*Try it*
Retype each of the entries below exactly as written.

*Extracted material*
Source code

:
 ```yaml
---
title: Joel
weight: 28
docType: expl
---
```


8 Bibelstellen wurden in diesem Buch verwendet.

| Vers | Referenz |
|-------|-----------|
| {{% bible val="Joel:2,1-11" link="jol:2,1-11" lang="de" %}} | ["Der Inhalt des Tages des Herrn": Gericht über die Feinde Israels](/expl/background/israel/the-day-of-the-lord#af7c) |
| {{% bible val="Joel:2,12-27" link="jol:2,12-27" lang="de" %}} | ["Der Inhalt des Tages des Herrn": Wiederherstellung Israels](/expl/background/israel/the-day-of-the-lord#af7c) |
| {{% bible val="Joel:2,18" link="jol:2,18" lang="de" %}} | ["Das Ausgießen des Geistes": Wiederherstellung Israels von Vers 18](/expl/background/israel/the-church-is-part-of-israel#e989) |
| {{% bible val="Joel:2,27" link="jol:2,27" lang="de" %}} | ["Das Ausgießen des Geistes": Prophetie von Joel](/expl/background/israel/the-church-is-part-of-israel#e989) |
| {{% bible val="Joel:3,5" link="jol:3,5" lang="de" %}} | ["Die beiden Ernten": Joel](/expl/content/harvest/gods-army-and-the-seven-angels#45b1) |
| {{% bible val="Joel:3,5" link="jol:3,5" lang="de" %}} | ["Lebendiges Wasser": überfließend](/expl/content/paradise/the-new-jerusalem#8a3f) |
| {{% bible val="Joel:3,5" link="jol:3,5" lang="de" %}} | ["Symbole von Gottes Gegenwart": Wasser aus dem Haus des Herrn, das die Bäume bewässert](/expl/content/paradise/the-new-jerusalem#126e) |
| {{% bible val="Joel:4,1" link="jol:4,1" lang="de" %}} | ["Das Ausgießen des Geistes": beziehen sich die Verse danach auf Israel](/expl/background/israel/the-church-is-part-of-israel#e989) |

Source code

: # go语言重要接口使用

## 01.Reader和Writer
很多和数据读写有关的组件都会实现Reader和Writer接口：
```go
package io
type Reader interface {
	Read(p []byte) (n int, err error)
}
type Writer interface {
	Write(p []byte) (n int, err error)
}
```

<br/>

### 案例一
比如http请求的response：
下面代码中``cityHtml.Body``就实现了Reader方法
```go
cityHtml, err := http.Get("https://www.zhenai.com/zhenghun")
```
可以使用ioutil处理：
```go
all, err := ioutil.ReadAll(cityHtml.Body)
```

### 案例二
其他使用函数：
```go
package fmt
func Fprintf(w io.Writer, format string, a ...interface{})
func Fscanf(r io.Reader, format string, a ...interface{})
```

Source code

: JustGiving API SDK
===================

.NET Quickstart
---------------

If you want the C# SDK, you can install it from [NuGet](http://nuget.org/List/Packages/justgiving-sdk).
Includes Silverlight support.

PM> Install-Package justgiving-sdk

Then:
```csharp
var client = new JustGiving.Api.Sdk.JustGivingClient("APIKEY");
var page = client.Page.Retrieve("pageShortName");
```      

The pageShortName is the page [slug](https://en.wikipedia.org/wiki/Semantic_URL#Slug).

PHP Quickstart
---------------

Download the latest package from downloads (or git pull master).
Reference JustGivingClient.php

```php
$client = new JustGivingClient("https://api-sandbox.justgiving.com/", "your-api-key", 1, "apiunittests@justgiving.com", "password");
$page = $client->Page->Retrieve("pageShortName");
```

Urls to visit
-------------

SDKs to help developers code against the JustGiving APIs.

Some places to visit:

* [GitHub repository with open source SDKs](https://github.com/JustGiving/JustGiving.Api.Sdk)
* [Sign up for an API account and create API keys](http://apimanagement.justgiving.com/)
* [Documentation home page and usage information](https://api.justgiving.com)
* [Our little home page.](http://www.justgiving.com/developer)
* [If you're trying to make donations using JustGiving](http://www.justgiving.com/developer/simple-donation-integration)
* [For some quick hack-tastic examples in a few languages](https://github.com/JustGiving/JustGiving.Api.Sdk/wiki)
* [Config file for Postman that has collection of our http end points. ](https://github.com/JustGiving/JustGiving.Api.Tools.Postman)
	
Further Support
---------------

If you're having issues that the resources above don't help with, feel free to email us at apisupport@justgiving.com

*Written reply*
Source code

:
 ```yaml
---
title: Joel
weight: 28
docType: expl
---
```


8 Bibelstellen wurden in diesem Buch verwendet.

| Vers | Referenz |
|-------|-----------|
| {{% bible val="Joel:2,1-11" link="jol:2,1-11" lang="de" %}} | ["Der Inhalt des Tages des Herrn": Gericht über die Feinde Israels](/expl/background/israel/the-day-of-the-lord#af7c) |
| {{% bible val="Joel:2,12-27" link="jol:2,12-27" lang="de" %}} | ["Der Inhalt des Tages des Herrn": Wiederherstellung Israels](/expl/background/israel/the-day-of-the-lord#af7c) |
| {{% bible val="Joel:2,18" link="jol:2,18" lang="de" %}} | ["Das Ausgießen des Geistes": Wiederherstellung Israels von Vers 18](/expl/background/israel/the-church-is-part-of-israel#e989) |
| {{% bible val="Joel:2,27" link="jol:2,27" lang="de" %}} | ["Das Ausgießen des Geistes": Prophetie von Joel](/expl/background/israel/the-church-is-part-of-israel#e989) |
| {{% bible val="Joel:3,5" link="jol:3,5" lang="de" %}} | ["Die beiden Ernten": Joel](/expl/content/harvest/gods-army-and-the-seven-angels#45b1) |
| {{% bible val="Joel:3,5" link="jol:3,5" lang="de" %}} | ["Lebendiges Wasser": überfließend](/expl/content/paradise/the-new-jerusalem#8a3f) |
| {{% bible val="Joel:3,5" link="jol:3,5" lang="de" %}} | ["Symbole von Gottes Gegenwart": Wasser aus dem Haus des Herrn, das die Bäume bewässert](/expl/content/paradise/the-new-jerusalem#126e) |
| {{% bible val="Joel:4,1" link="jol:4,1" lang="de" %}} | ["Das Ausgießen des Geistes": beziehen sich die Verse danach auf Israel](/expl/background/israel/the-church-is-part-of-israel#e989) |

Source code

: # go语言重要接口使用

## 01.Reader和Writer
很多和数据读写有关的组件都会实现Reader和Writer接口：
```go
package io
type Reader interface {
	Read(p []byte) (n int, err error)
}
type Writer interface {
	Write(p []byte) (n int, err error)
}
```

<br/>

### 案例一
比如http请求的response：
下面代码中``cityHtml.Body``就实现了Reader方法
```go
cityHtml, err := http.Get("https://www.zhenai.com/zhenghun")
```
可以使用ioutil处理：
```go
all, err := ioutil.ReadAll(cityHtml.Body)
```

### 案例二
其他使用函数：
```go
package fmt
func Fprintf(w io.Writer, format string, a ...interface{})
func Fscanf(r io.Reader, format string, a ...interface{})
```

Source code

: JustGiving API SDK
===================

.NET Quickstart
---------------

If you want the C# SDK, you can install it from [NuGet](http://nuget.org/List/Packages/justgiving-sdk).
Includes Silverlight support.

PM> Install-Package justgiving-sdk

Then:
```csharp
var client = new JustGiving.Api.Sdk.JustGivingClient("APIKEY");
var page = client.Page.Retrieve("pageShortName");
```      

The pageShortName is the page [slug](https://en.wikipedia.org/wiki/Semantic_URL#Slug).

PHP Quickstart
---------------

Download the latest package from downloads (or git pull master).
Reference JustGivingClient.php

```php
$client = new JustGivingClient("https://api-sandbox.justgiving.com/", "your-api-key", 1, "apiunittests@justgiving.com", "password");
$page = $client->Page->Retrieve("pageShortName");
```

Urls to visit
-------------

SDKs to help developers code against the JustGiving APIs.

Some places to visit:

* [GitHub repository with open source SDKs](https://github.com/JustGiving/JustGiving.Api.Sdk)
* [Sign up for an API account and create API keys](http://apimanagement.justgiving.com/)
* [Documentation home page and usage information](https://api.justgiving.com)
* [Our little home page.](http://www.justgiving.com/developer)
* [If you're trying to make donations using JustGiving](http://www.justgiving.com/developer/simple-donation-integration)
* [For some quick hack-tastic examples in a few languages](https://github.com/JustGiving/JustGiving.Api.Sdk/wiki)
* [Config file for Postman that has collection of our http end points. ](https://github.com/JustGiving/JustGiving.Api.Tools.Postman)
	
Further Support
---------------

If you're having issues that the resources above don't help with, feel free to email us at apisupport@justgiving.com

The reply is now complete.